Saaaiiii daaíííí, vaappo, pior, fala mercadoria…
Sem Categoria Novembro 19, 2007Volteiiiiiiii… Minha nossa… alguns dias já sem postar aqui no blog, desculpem a demora. Já partilhei com vocês que a vida de padre não é tão tranquila quanto parece. Agradeço imensamente os e-mails, scrapps e comentários que as pessoas têm me enviado. O carinho de vocês tem me animado!
Nestes dias aconteceram tantas coisas que nem sei por onde começar nossa partilha. O jovem da academia, agora amigo, já está bem próximo.

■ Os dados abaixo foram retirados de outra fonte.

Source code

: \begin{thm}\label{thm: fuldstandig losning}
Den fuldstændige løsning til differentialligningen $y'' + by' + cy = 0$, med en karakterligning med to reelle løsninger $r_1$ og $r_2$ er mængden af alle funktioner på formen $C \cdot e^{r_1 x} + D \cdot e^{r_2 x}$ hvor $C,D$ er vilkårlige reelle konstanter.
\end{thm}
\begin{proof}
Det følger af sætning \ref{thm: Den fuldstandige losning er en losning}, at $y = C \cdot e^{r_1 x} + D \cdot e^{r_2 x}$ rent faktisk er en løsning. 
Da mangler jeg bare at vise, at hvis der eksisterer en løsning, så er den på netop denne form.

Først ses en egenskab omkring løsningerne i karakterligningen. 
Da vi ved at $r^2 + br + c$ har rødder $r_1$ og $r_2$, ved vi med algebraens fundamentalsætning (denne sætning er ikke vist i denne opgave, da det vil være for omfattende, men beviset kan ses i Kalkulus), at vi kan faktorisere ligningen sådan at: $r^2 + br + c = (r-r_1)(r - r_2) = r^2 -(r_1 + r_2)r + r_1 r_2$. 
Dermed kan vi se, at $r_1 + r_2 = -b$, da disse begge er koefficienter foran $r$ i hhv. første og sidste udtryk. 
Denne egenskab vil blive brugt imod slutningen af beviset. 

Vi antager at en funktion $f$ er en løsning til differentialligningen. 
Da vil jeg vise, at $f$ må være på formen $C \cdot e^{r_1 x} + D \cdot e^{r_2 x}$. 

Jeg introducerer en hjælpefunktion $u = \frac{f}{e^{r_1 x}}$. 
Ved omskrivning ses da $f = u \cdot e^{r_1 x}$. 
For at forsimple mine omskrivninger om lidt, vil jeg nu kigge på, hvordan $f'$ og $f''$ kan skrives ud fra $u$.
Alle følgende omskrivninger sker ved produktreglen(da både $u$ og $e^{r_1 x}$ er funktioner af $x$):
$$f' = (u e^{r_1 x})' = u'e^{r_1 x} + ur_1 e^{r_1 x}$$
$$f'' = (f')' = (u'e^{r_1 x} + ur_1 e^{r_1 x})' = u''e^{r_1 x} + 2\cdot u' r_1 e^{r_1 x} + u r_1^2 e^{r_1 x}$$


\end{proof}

Já fomos juntos a Maringá, já o levei na casa de minha mãe, já fui almoçar na casa da família dele duas vezes, já me apresentou se melhor amigo (agora também este está me ensinando muita coisa sobre a vida e a fé, jovem atencioso, de fé humilde e familiar, e não é alguém “de igreja”…), já conheci sua namorada, irmãos, tios, primos, etc… já estou ficando alguém “da família”. Ele já está fazendo a catequese de adultos, e já percebo alguns progressos no modo de falar de Deus e na preocupação de ir à missa semanalmente. Ótimo! (Enquanto escrevia esta parte ele entrou em contato e disse que a família toda dele vai na missa hoje a noite… depois conto como foi…)
A proximidade com esse jovem tem me colocado diante um mundo da juventude que eu não tinha acesso. Sinceramente fiquei destruído com as minhas concepções de Igreja sobre juventude. Descobri que somos amadores também neste aspecto, ou ao menos, o que nós sabemos sobre juventude não abarca a imensa maioria dos jovens. Nós sabemos dos jovens que estão perto de nós, ou seja, filhos de paroquianos, jovens da catequese, jovens que vêm na missa com certa regularidade. Recentemente me pergunto sobre os outros… e os jovens que nunca vieram à missa? e os que trabalham o dia todo e a noite vão à faculdade (aos finais de semana fazem trabalhos da faculdade e ficam com a família)? e aqueles que por problemas na família tem medo ou não se acham dignos de Deus (descobri que isso é mais comum do que a gente pensa…)? e aqueles que nem se importam com Deus (indiferentismo… muito corrente hoje)? e aqueles que se perderam nas drogas ilícitas e nas lícitas (tão comuns no meio jovem)? Estou com mais perguntas que respostas.
Estou descobrindo que é mais fácil me inserir no meio deles sendo um com eles, não sendo um como eles… No começo até fiz algumas coisas que eles também fazem, como por exemplo, escutar as mesmas músicas… Descobri que não é isso que eles querem de um padre jovem. Percebi que eles querem um padre que seja referência, que seja jovem como eles, mas que não faça as mesmas coisas. Sinto que eles necessitam de alguém que mostre a eles que é possível viver o evangelho com toda sua beleza, sendo um jovem normal nesse mundo de conflitos. E isso é verdade! Também para mim, agora, mais próximo da realidade (fora da estrutura protecionista do seminário) sinto o desafio de viver a proposta de Jesus. Afinal, para um jovem padre, a responsabilidade da fidelidade ao Evangelho perante a juventude tem um nome: testemunho.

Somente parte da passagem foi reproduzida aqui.